14. On the other hand Mr Hancock who appears for Mr Singh draws my attention to aspects of the behaviour which indicate that its seriousness might be lessened somewhat. He points out, which is true, that this is not a case where a real fourteen year old girl has in fact been corrupted. The crime has still been committed but it would be far worse if the crime involved a real fourteen year old girl. Mr Hancock points out that there was no offer of money involved nor was his client’s computer found to have illegal or inappropriate material on it. Nor did he, the client, have with him any items when he was arrested which might have been used in sexual activity with the girl.

15. I think these are factors which do take the edge off - a little - the seriousness of the offending behaviour. But nevertheless I do regard the behaviour, in this case, as very serious. I think that it falls within the middle of the range of objective seriousness for this kind of offending but at the lower end of that range.

16. It is important to mention some personal features about Mr Singh himself. He was born in India and came to Australia to study. He is well qualified with university qualifications from India and he was undertaking a Master of Information Technology course at the University of New England in this State when he was arrested. He was not able to complete that course, although he had almost finished it, because of his time in custody. His student visa has been revoked and it is likely that he will be deported.

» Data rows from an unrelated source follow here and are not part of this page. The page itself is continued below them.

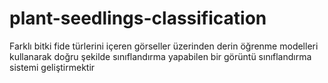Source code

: # plant-seedlings-classification
Farklı bitki fide türlerini içeren görseller üzerinden derin öğrenme modelleri kullanarak doğru şekilde sınıflandırma yapabilen bir görüntü sınıflandırma sistemi geliştirmektir
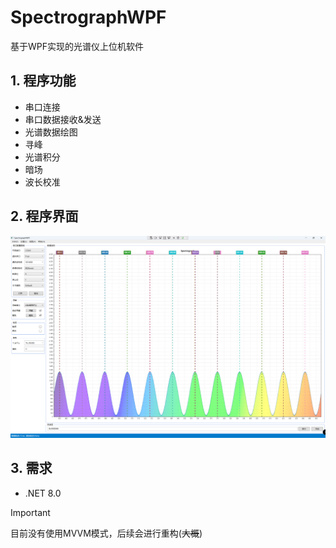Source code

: # SpectrographWPF
基于WPF实现的光谱仪上位机软件

## 1. 程序功能
- 串口连接
- 串口数据接收&发送
- 光谱数据绘图
- 寻峰
- 光谱积分
- 暗场
- 波长校准

## 2. 程序界面
![image](Images/gui.png)

## 3. 需求
- .NET 8.0

> [!IMPORTANT]  
> 目前没有使用MVVM模式，后续会进行重构(~~大概~~)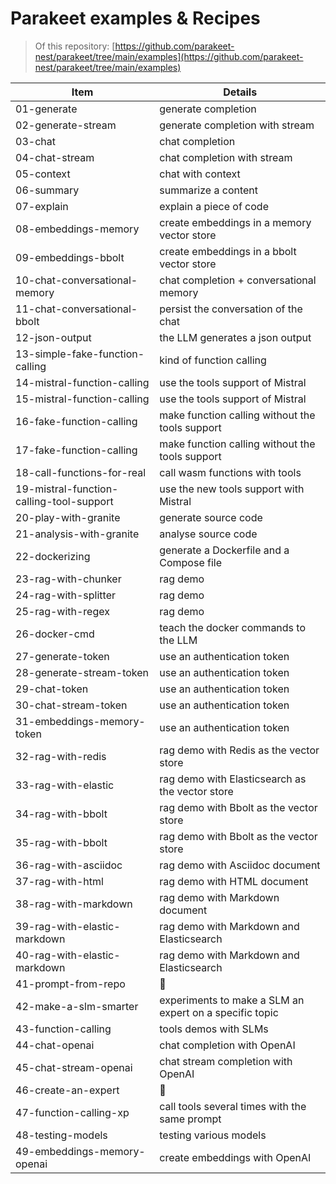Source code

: # Parakeet examples & Recipes

> Of this repository: [https://github.com/parakeet-nest/parakeet/tree/main/examples](https://github.com/parakeet-nest/parakeet/tree/main/examples)

| Item | Details |
| --- | --- |
| 01-generate | generate completion |
| 02-generate-stream | generate completion with stream |
| 03-chat | chat completion |
| 04-chat-stream | chat completion with stream |
| 05-context | chat with context |
| 06-summary | summarize a content |
| 07-explain | explain a piece of code |
| 08-embeddings-memory | create embeddings in a memory vector store |
| 09-embeddings-bbolt | create embeddings in a bbolt vector store |
| 10-chat-conversational-memory | chat completion + conversational memory |
| 11-chat-conversational-bbolt | persist the conversation of the chat |
| 12-json-output | the LLM generates a json output |
| 13-simple-fake-function-calling | kind of function calling |
| 14-mistral-function-calling | use the tools support of Mistral |
| 15-mistral-function-calling | use the tools support of Mistral |
| 16-fake-function-calling | make function calling without the tools support |
| 17-fake-function-calling | make function calling without the tools support |
| 18-call-functions-for-real | call wasm functions with tools |
| 19-mistral-function-calling-tool-support | use the new tools support with Mistral |
| 20-play-with-granite | generate source code |
| 21-analysis-with-granite | analyse source code |
| 22-dockerizing | generate a Dockerfile and a Compose file |
| 23-rag-with-chunker | rag demo |
| 24-rag-with-splitter | rag demo |
| 25-rag-with-regex | rag demo |
| 26-docker-cmd | teach the docker commands to the LLM |
| 27-generate-token | use an authentication token |
| 28-generate-stream-token | use an authentication token |
| 29-chat-token | use an authentication token |
| 30-chat-stream-token | use an authentication token |
| 31-embeddings-memory-token | use an authentication token |
| 32-rag-with-redis | rag demo with Redis as the vector store |
| 33-rag-with-elastic | rag demo with Elasticsearch as the vector store |
| 34-rag-with-bbolt | rag demo with Bbolt as the vector store |
| 35-rag-with-bbolt | rag demo with Bbolt as the vector store |
| 36-rag-with-asciidoc | rag demo with Asciidoc document |
| 37-rag-with-html | rag demo with HTML document |
| 38-rag-with-markdown | rag demo with Markdown document |
| 39-rag-with-elastic-markdown | rag demo with Markdown and Elasticsearch |
| 40-rag-with-elastic-markdown | rag demo with Markdown and Elasticsearch |
| 41-prompt-from-repo | 🚧 |
| 42-make-a-slm-smarter | experiments to make a SLM an expert on a specific topic |
| 43-function-calling | tools demos with SLMs |
| 44-chat-openai | chat completion with OpenAI |
| 45-chat-stream-openai | chat stream completion with OpenAI |
| 46-create-an-expert | 🚧 |
| 47-function-calling-xp | call tools several times with the same prompt |
| 48-testing-models | testing various models |
| 49-embeddings-memory-openai | create embeddings with OpenAI |
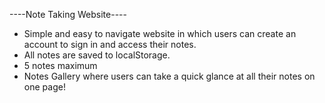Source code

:----Note Taking Website----
- Simple and easy to navigate website in which users can create an account to sign in and access their notes.
- All notes are saved to localStorage.
- 5 notes maximum
- Notes Gallery where users can take a quick glance at all their notes on one page!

17. This is his first time in custody. When he went into custody after he was arrested he went on to protection after he had been assaulted a few days after going into gaol. He has since been on protection and therefore has limited time outside his cell. He only has a few hours rather than the eight hours which are normally allocated for prisoners to spend outside the confines of their cells.

18. He is one of a family of three and, as the son, is expected to look after his parents, one of whom, namely his mother, is not well. The presentence report which was tendered as part of Exhibit SB referred to a previous conviction which Mr Singh had. On 15 February 2008 he was in fact convicted of three offences. He received a Community Service Order for a common assault and another Community Service Order for an offence of stalking or intimidating a person. In addition to that he received a bond under s9 of the Crimes (Sentencing Procedure) Act 1999 of some eighteen months for contravening a personal protection order. This offence was therefore committed whilst he was on that good behaviour bond and that is an aggravating feature of his criminal behaviour.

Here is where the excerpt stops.